Only it would be like if in the homeowner’s example, we paid for poor people who couldn’t afford new central heat in the winter time. And we also paid for people who refused to buy warranties that could afford the warranty payments. We recognize that this is a problem. However, instead of correcting the problem, and requiring those that can afford it to make catastrophic payments, we mandate that all homeowners buy insurance that requires an electrician to come in a replace a light bulb free of charge.
It’s a basic insurance principle: You can only insure against fortuitous events.
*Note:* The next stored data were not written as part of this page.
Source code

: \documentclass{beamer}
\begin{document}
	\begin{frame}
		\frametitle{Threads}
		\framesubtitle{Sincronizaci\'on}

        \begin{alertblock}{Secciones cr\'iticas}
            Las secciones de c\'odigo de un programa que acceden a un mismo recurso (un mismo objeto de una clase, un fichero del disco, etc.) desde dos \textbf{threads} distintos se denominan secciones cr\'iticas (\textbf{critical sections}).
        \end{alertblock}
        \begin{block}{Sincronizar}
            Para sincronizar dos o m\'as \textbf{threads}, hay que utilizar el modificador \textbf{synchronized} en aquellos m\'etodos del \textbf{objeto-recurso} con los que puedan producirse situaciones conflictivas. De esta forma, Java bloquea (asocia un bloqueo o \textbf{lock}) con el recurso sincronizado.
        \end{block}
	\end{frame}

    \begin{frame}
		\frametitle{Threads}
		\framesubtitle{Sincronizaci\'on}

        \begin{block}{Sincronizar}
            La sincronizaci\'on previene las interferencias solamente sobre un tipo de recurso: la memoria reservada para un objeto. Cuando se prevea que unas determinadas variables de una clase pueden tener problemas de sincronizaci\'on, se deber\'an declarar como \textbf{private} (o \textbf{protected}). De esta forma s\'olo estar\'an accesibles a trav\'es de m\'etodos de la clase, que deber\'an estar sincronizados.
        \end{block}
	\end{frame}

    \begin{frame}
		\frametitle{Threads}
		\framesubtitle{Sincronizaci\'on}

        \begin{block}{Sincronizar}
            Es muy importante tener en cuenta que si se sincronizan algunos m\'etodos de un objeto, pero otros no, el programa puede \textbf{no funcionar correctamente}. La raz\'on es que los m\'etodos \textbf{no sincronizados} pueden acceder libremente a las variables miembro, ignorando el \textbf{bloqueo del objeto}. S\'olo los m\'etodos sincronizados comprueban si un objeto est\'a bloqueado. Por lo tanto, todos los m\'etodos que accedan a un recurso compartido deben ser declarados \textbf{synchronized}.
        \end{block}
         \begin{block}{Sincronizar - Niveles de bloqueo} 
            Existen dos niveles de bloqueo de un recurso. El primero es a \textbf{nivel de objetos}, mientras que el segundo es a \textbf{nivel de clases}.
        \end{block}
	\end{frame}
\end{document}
If you KNOW that you are going to get into an accident tonight that is your fault, you will beef up your insurance coverage. The whole system fails.
Just like you KNOW that you will need doctor visits and prescription medicine. If you try to insure against that, you will pay full cost, plus insurance (or government bureaucracy in single payer systems) overhead expenses, because that’s exactly what the third party expenses are.
And you can’t compare other countries to the United States. It is well-settled that drug manufacturers sell drugs at a discount to countries like Canada and the UK and at a huge discount to developing countries. So much so that a recurring debate is when the government tries to buy prescription drugs BACK from Canada because they’ve purchased them at a government mandated discount.
Drug manufacturers are able to do this because they can make profits off of the free market U.S. system. You don’t like drug manufacturers and their profits? Then you won’t like the new meds that might save your life, or the new erection pill that improves the quality of your sex life. If the money isn’t there, it won’t be created.
So, in my fiefdom, insurance would be divorced from employment entirely. No reason for me to get fired and have to lose my house or car insurance. The routine health care items of life like doctor visits and prescriptions should be paid out of pocket, open to the free market with prices being advertised and negotiated. Drug laws should be largely reformed so that I don’t have to go to the doctor for a medicine I know I need. If I know how to rewire the kitchen light switch, I don’t need to call an electrician; I can do it myself.
Only for the unexpected should we risk pool our money. And as harsh as it is to say, there has to be some kind of cost control at the upper end (don’t ask me how to implement it). I know that it is human life we are talking about, but we shouldn’t be spending tens of thousands in medical care for a 100 year old to get a pacemaker, anymore than you would spend tens of thousands to fix an old wrecked car.
And yes, I know that human life does not equal cars, but there has to be a limit because money has a limit. Will that mean that rich people get better care? Of course. They also have larger houses, nicer cars, eat better food, and take nicer vacations than me. It sucks, but that’s life.